JNKs Differentially Regulate Migration in Cancer Cells

Besides VEGF secretion, tumor- associated macrophages produce a gradient of epidermal growth factor (EGF) that attracts EGF receptor–expressing tumor cells.^44,45 This interaction is supported by a paracrine loop of colony-stimulating factor (CSF). While CSF is expressed by tumor cells, its receptor is expressed by the associated macrophages. ⁴⁴ Both EGF and CSF are required for tumor cell invasion. Interestingly, macrophages themselves associate with tumors in a gradient fashion, with more macrophages located at the tumor periphery and becoming more scarce near the center. ⁴⁶ Tumor-associated macrophages directly lure tumor cells toward the vasculature. Our own studies of cell migration using mammary tumor cells in isolation implicate JNK2 as a key player in EGF signaling through its facilitation of EGFR internalization. ⁴⁷ These studies found that the expression of EGF substrate 8 (EPS8), an actin-interacting protein important in Rac-mediated cell migration,^48,49 was greatly inhibited by JNK2. In a complex model, inhibition of EPS8 by JNK2 promotes cancer cell migration. ⁴⁷ If this mechanism also promotes the expression of CSF by tumor cells, JNK2 could be central to the EGF-CSF loop and tumor cell intravasation.
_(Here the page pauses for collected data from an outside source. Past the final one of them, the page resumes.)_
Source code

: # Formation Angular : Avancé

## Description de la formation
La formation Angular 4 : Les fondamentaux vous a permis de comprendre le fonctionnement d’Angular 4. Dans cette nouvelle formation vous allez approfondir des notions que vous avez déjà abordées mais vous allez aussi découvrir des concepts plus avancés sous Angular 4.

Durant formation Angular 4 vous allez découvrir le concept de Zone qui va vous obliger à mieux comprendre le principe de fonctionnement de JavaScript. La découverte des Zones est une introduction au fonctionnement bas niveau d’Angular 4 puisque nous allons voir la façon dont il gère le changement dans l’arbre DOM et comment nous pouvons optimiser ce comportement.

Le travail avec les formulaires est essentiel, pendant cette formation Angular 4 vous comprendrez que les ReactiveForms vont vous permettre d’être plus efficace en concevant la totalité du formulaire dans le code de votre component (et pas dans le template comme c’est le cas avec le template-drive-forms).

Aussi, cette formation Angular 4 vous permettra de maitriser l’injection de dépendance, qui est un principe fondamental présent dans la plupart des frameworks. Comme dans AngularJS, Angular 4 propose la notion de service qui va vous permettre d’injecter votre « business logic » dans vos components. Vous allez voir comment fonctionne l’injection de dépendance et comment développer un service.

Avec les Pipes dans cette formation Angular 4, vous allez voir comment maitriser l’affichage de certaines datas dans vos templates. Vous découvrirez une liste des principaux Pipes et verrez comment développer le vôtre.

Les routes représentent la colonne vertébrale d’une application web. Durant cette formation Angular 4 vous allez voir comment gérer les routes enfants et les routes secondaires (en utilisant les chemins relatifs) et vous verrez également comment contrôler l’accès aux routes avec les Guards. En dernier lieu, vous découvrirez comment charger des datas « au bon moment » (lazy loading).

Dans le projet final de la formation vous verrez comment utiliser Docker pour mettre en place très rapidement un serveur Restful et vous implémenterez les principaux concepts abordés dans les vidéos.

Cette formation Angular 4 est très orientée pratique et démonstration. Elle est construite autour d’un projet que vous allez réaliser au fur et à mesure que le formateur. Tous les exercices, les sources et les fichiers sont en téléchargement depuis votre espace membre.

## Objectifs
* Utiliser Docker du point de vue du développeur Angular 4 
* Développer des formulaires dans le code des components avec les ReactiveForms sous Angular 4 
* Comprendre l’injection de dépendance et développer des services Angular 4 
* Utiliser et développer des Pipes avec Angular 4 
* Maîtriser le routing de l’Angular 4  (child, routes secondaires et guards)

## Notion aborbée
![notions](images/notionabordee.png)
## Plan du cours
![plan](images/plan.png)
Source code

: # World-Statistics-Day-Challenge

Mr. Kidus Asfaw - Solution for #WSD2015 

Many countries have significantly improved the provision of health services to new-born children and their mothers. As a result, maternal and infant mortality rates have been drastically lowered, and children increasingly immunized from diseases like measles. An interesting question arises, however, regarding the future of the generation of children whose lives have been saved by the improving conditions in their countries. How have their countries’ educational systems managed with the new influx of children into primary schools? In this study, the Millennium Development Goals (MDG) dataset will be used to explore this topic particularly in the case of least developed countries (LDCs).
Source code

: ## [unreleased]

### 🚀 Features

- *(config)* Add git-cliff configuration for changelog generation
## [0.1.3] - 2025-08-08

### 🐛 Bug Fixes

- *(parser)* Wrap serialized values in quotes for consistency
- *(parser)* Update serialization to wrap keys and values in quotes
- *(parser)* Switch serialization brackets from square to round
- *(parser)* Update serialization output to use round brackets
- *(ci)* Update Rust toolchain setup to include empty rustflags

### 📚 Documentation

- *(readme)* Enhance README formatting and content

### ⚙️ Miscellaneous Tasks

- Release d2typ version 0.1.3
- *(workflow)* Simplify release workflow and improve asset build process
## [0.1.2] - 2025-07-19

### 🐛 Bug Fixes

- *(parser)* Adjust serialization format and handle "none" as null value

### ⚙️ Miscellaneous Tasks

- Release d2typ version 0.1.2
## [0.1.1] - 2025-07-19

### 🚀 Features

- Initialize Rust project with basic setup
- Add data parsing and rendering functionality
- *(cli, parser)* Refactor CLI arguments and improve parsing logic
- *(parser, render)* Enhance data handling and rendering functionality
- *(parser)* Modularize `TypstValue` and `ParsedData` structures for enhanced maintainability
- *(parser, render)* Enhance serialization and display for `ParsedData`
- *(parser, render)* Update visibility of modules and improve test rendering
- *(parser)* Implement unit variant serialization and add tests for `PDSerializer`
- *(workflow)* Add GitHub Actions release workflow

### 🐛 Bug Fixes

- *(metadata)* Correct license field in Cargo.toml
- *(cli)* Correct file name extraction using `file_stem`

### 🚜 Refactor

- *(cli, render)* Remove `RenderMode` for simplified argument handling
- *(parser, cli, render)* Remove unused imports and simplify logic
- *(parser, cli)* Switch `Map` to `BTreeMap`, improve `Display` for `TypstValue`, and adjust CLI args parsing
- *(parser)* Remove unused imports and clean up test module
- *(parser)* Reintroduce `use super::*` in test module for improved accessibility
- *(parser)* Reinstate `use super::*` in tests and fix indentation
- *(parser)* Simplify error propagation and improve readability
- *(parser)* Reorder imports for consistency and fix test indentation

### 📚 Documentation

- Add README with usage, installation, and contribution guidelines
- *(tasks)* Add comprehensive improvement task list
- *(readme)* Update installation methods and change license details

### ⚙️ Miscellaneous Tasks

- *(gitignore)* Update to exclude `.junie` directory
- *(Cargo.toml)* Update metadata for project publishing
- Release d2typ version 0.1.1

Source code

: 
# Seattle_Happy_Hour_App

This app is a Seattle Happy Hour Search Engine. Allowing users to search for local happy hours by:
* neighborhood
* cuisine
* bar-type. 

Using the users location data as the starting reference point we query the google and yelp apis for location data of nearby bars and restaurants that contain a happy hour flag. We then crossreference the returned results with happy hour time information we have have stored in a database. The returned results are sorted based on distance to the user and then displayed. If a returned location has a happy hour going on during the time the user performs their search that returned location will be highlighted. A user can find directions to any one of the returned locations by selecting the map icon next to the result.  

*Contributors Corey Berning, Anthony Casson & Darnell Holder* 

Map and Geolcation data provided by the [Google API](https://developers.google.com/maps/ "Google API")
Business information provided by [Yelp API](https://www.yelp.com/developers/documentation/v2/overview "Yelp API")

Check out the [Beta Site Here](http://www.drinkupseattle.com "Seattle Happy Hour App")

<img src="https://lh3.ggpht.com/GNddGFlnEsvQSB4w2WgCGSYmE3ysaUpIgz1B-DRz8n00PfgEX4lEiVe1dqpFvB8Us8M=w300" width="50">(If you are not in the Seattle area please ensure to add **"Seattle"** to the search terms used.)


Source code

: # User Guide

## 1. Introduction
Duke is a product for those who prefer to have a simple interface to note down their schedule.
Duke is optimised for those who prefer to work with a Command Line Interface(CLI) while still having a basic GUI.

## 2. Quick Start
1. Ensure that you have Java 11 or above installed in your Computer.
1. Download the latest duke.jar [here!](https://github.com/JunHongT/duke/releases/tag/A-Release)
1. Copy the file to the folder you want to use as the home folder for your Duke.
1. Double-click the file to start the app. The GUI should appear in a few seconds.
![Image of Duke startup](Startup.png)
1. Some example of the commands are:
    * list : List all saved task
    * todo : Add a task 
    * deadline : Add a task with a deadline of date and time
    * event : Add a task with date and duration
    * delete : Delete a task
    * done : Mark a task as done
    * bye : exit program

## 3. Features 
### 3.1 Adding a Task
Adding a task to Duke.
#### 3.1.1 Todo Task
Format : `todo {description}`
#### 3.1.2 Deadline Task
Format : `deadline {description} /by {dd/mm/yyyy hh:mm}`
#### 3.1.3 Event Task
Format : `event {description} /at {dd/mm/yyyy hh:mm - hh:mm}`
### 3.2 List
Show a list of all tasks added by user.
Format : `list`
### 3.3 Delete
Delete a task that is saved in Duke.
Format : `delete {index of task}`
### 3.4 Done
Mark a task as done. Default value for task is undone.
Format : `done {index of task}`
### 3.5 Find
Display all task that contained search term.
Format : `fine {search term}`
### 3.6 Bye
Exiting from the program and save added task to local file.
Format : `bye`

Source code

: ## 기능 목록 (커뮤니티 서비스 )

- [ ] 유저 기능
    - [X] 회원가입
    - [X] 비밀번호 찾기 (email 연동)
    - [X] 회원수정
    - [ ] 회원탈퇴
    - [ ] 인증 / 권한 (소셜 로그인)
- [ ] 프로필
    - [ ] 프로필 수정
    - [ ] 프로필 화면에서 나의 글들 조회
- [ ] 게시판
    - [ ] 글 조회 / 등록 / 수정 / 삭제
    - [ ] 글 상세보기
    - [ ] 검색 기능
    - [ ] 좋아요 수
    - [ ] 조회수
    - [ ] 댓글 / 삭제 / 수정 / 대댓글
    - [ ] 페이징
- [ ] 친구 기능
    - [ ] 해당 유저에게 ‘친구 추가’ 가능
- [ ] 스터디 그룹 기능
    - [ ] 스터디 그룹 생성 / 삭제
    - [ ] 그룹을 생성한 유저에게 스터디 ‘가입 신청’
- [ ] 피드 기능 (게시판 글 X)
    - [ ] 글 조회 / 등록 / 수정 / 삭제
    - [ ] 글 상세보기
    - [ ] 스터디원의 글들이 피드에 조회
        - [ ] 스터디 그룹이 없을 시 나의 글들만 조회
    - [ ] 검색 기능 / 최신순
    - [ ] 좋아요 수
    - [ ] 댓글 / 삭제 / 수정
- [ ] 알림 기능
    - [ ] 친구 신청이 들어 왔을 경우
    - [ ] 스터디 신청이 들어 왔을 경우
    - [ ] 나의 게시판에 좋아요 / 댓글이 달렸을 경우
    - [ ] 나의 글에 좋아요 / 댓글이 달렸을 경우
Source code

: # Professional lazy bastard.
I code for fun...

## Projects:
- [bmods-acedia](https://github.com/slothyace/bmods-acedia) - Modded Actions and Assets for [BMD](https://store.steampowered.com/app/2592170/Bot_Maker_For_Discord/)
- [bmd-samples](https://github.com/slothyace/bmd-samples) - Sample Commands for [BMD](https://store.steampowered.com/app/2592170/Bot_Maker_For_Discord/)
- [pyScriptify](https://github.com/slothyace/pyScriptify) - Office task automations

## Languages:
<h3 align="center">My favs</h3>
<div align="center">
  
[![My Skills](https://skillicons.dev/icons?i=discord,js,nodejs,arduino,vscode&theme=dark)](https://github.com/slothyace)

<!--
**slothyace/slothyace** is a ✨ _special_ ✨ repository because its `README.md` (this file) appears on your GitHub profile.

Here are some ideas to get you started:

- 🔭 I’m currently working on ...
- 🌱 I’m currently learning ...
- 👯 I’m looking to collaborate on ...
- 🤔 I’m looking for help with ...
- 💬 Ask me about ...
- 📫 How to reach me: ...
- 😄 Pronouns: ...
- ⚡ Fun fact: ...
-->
The EGF-CSF paracrine loop is also dependent upon tumor cell CXCR4 expression and can be potentiated by myofibroblast secretion of CXCL12.^50,51 In colorectal cancer cells, JNK mediates the CXCL4- CXCL12 axis. ⁵² CXCL12 treatment of colorectal cancer cells induces Akt phosphorylation in a mechanism that is promoted by JNK. CXCL12 treatment increased cell migration and proliferation. This study implicates JNK not only in tumor cell motility and chemoattraction but also tumor cell survival and proliferation.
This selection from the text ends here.